■ **Entries shown**
======

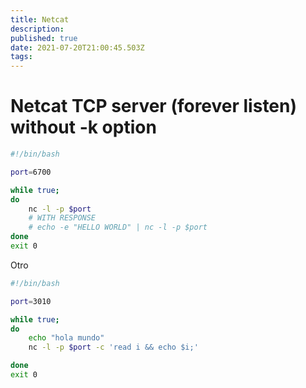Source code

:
 ```yaml
---
title: Netcat
description: 
published: true
date: 2021-07-20T21:00:45.503Z
tags: 
---
```


# Netcat TCP server (forever listen) without -k option

```sh
#!/bin/bash

port=6700

while true;
do
    nc -l -p $port
    # WITH RESPONSE
    # echo -e "HELLO WORLD" | nc -l -p $port
done
exit 0

```
Otro

```sh
#!/bin/bash

port=3010

while true;
do
    echo "hola mundo"
    nc -l -p $port -c 'read i && echo $i;'

done
exit 0
```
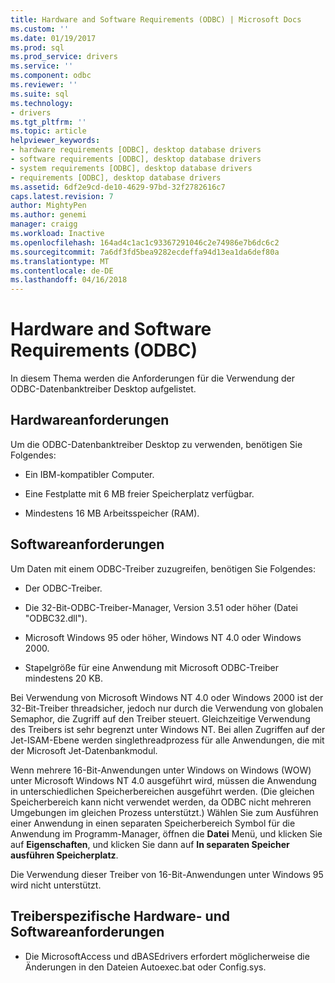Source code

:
 ```yaml
---
title: Hardware and Software Requirements (ODBC) | Microsoft Docs
ms.custom: ''
ms.date: 01/19/2017
ms.prod: sql
ms.prod_service: drivers
ms.service: ''
ms.component: odbc
ms.reviewer: ''
ms.suite: sql
ms.technology:
- drivers
ms.tgt_pltfrm: ''
ms.topic: article
helpviewer_keywords:
- hardware requirements [ODBC], desktop database drivers
- software requirements [ODBC], desktop database drivers
- system requirements [ODBC], desktop database drivers
- requirements [ODBC], desktop database drivers
ms.assetid: 6df2e9cd-de10-4629-97bd-32f2782616c7
caps.latest.revision: 7
author: MightyPen
ms.author: genemi
manager: craigg
ms.workload: Inactive
ms.openlocfilehash: 164ad4c1ac1c93367291046c2e74986e7b6dc6c2
ms.sourcegitcommit: 7a6df3fd5bea9282ecdeffa94d13ea1da6def80a
ms.translationtype: MT
ms.contentlocale: de-DE
ms.lasthandoff: 04/16/2018
---
```

# <a name="hardware-and-software-requirements-odbc"></a>Hardware and Software Requirements (ODBC)
In diesem Thema werden die Anforderungen für die Verwendung der ODBC-Datenbanktreiber Desktop aufgelistet.  
  
## <a name="hardware-requirements"></a>Hardwareanforderungen  
 Um die ODBC-Datenbanktreiber Desktop zu verwenden, benötigen Sie Folgendes:  
  
-   Ein IBM-kompatibler Computer.  
  
-   Eine Festplatte mit 6 MB freier Speicherplatz verfügbar.  
  
-   Mindestens 16 MB Arbeitsspeicher (RAM).  
  
## <a name="software-requirements"></a>Softwareanforderungen  
 Um Daten mit einem ODBC-Treiber zuzugreifen, benötigen Sie Folgendes:  
  
-   Der ODBC-Treiber.  
  
-   Die 32-Bit-ODBC-Treiber-Manager, Version 3.51 oder höher (Datei "ODBC32.dll").  
  
-   Microsoft Windows 95 oder höher, Windows NT 4.0 oder Windows 2000.  
  
-   Stapelgröße für eine Anwendung mit Microsoft ODBC-Treiber mindestens 20 KB.  
  
 Bei Verwendung von Microsoft Windows NT 4.0 oder Windows 2000 ist der 32-Bit-Treiber threadsicher, jedoch nur durch die Verwendung von globalen Semaphor, die Zugriff auf den Treiber steuert. Gleichzeitige Verwendung des Treibers ist sehr begrenzt unter Windows NT. Bei allen Zugriffen auf der Jet-ISAM-Ebene werden singlethreadprozess für alle Anwendungen, die mit der Microsoft Jet-Datenbankmodul.  
  
 Wenn mehrere 16-Bit-Anwendungen unter Windows on Windows (WOW) unter Microsoft Windows NT 4.0 ausgeführt wird, müssen die Anwendung in unterschiedlichen Speicherbereichen ausgeführt werden. (Die gleichen Speicherbereich kann nicht verwendet werden, da ODBC nicht mehreren Umgebungen im gleichen Prozess unterstützt.) Wählen Sie zum Ausführen einer Anwendung in einen separaten Speicherbereich Symbol für die Anwendung im Programm-Manager, öffnen die **Datei** Menü, und klicken Sie auf **Eigenschaften**, und klicken Sie dann auf **In separaten Speicher ausführen Speicherplatz**.  
  
 Die Verwendung dieser Treiber von 16-Bit-Anwendungen unter Windows 95 wird nicht unterstützt.  
  
## <a name="driver-specific-hardware-and-software-requirements"></a>Treiberspezifische Hardware- und Softwareanforderungen  
  
-   Die MicrosoftAccess und dBASEdrivers erfordert möglicherweise die Änderungen in den Dateien Autoexec.bat oder Config.sys.
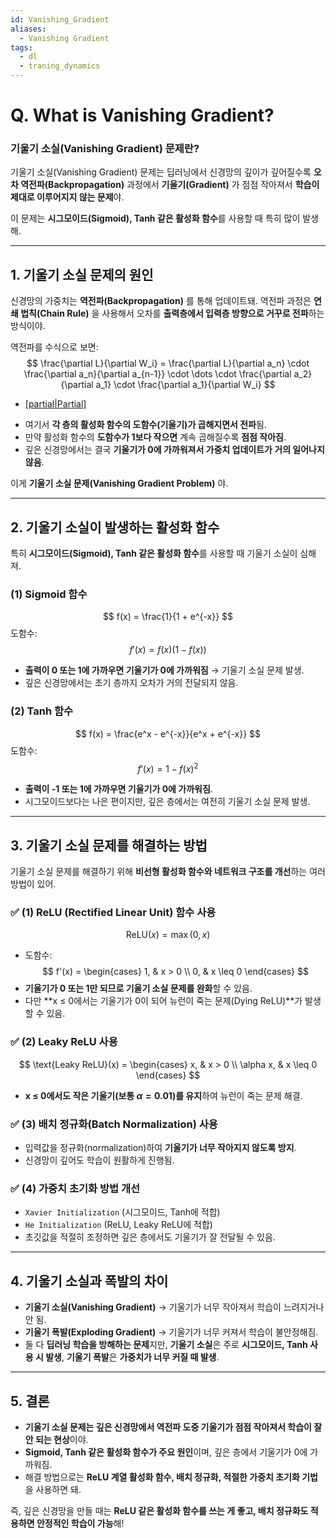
 ```yaml
---
id: Vanishing_Gradient
aliases:
  - Vanishing Gradient
tags:
  - dl
  - traning_dynamics
---
```


# Q. What is Vanishing Gradient?
### **기울기 소실(Vanishing Gradient) 문제란?**
기울기 소실(Vanishing Gradient) 문제는 딥러닝에서 신경망의 깊이가 깊어질수록 **오차 역전파(Backpropagation)** 과정에서 **기울기(Gradient)** 가 점점 작아져서 **학습이 제대로 이루어지지 않는 문제**야.

이 문제는 **시그모이드(Sigmoid), Tanh 같은 활성화 함수**를 사용할 때 특히 많이 발생해.

---

## **1. 기울기 소실 문제의 원인**
신경망의 가중치는 **역전파(Backpropagation)** 를 통해 업데이트돼. 역전파 과정은 **연쇄 법칙(Chain Rule)** 을 사용해서 오차를 **출력층에서 입력층 방향으로 거꾸로 전파**하는 방식이야.

역전파를 수식으로 보면:
$$
\frac{\partial L}{\partial W_i} = \frac{\partial L}{\partial a_n} \cdot \frac{\partial a_n}{\partial a_{n-1}} \cdot \dots \cdot \frac{\partial a_2}{\partial a_1} \cdot \frac{\partial a_1}{\partial W_i}
$$

* [[partial|Partial]](편미분)
- 여기서 **각 층의 활성화 함수의 도함수(기울기)가 곱해지면서 전파**됨.
- 만약 활성화 함수의 **도함수가 1보다 작으면** 계속 곱해질수록 **점점 작아짐**.
- 깊은 신경망에서는 결국 **기울기가 0에 가까워져서 가중치 업데이트가 거의 일어나지 않음**.

이게 **기울기 소실 문제(Vanishing Gradient Problem)** 야.

---

## **2. 기울기 소실이 발생하는 활성화 함수**
특히 **시그모이드(Sigmoid), Tanh 같은 활성화 함수**를 사용할 때 기울기 소실이 심해져.

### (1) **Sigmoid 함수**
$$
f(x) = \frac{1}{1 + e^{-x}}
$$
도함수:
$$
f'(x) = f(x)(1 - f(x))
$$
- **출력이 0 또는 1에 가까우면 기울기가 0에 가까워짐** → 기울기 소실 문제 발생.
- 깊은 신경망에서는 초기 층까지 오차가 거의 전달되지 않음.

### (2) **Tanh 함수**
$$
f(x) = \frac{e^x - e^{-x}}{e^x + e^{-x}}
$$
도함수:
$$
f'(x) = 1 - f(x)^2
$$
- **출력이 -1 또는 1에 가까우면 기울기가 0에 가까워짐**.
- 시그모이드보다는 나은 편이지만, 깊은 층에서는 여전히 기울기 소실 문제 발생.

---

## **3. 기울기 소실 문제를 해결하는 방법**
기울기 소실 문제를 해결하기 위해 **비선형 활성화 함수와 네트워크 구조를 개선**하는 여러 방법이 있어.

### ✅ **(1) ReLU (Rectified Linear Unit) 함수 사용**
$$
\text{ReLU}(x) = \max(0, x)
$$
- 도함수:
  $$
  f'(x) =
  \begin{cases} 
  1, & x > 0 \\ 
  0, & x \leq 0 
  \end{cases}
  $$
- **기울기가 0 또는 1만 되므로 기울기 소실 문제를 완화**할 수 있음.
- 다만 **x ≤ 0에서는 기울기가 0이 되어 뉴런이 죽는 문제(Dying ReLU)**가 발생할 수 있음.

### ✅ **(2) Leaky ReLU 사용**
$$
\text{Leaky ReLU}(x) =
\begin{cases} 
x, & x > 0 \\ 
\alpha x, & x \leq 0
\end{cases}
$$
- **x ≤ 0에서도 작은 기울기(보통 $\alpha = 0.01$)를 유지**하여 뉴런이 죽는 문제 해결.

### ✅ **(3) 배치 정규화(Batch Normalization) 사용**
- 입력값을 정규화(normalization)하여 **기울기가 너무 작아지지 않도록 방지**.
- 신경망이 깊어도 학습이 원활하게 진행됨.

### ✅ **(4) 가중치 초기화 방법 개선**
- `Xavier Initialization` (시그모이드, Tanh에 적합)
- `He Initialization` (ReLU, Leaky ReLU에 적합)
- 초깃값을 적절히 조정하면 깊은 층에서도 기울기가 잘 전달될 수 있음.

---

## **4. 기울기 소실과 폭발의 차이**
- **기울기 소실(Vanishing Gradient)** → 기울기가 너무 작아져서 학습이 느려지거나 안 됨.
- **기울기 폭발(Exploding Gradient)** → 기울기가 너무 커져서 학습이 불안정해짐.
- 둘 다 **딥러닝 학습을 방해하는 문제**지만, **기울기 소실**은 주로 **시그모이드, Tanh 사용 시 발생**, **기울기 폭발**은 **가중치가 너무 커질 때 발생**.

---

## **5. 결론**
- **기울기 소실 문제는 깊은 신경망에서 역전파 도중 기울기가 점점 작아져서 학습이 잘 안 되는 현상**이야.
- **Sigmoid, Tanh 같은 활성화 함수가 주요 원인**이며, 깊은 층에서 기울기가 0에 가까워짐.
- 해결 방법으로는 **ReLU 계열 활성화 함수, 배치 정규화, 적절한 가중치 초기화 기법**을 사용하면 돼.

즉, 깊은 신경망을 만들 때는 **ReLU 같은 활성화 함수를 쓰는 게 좋고, 배치 정규화도 적용하면 안정적인 학습이 가능**해!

======

Which lines of the records above hold the word "echo"? Copy each of them.

    # echo -e "HELLO WORLD" | nc -l -p $port
    echo "hola mundo"
    nc -l -p $port -c 'read i && echo $i;'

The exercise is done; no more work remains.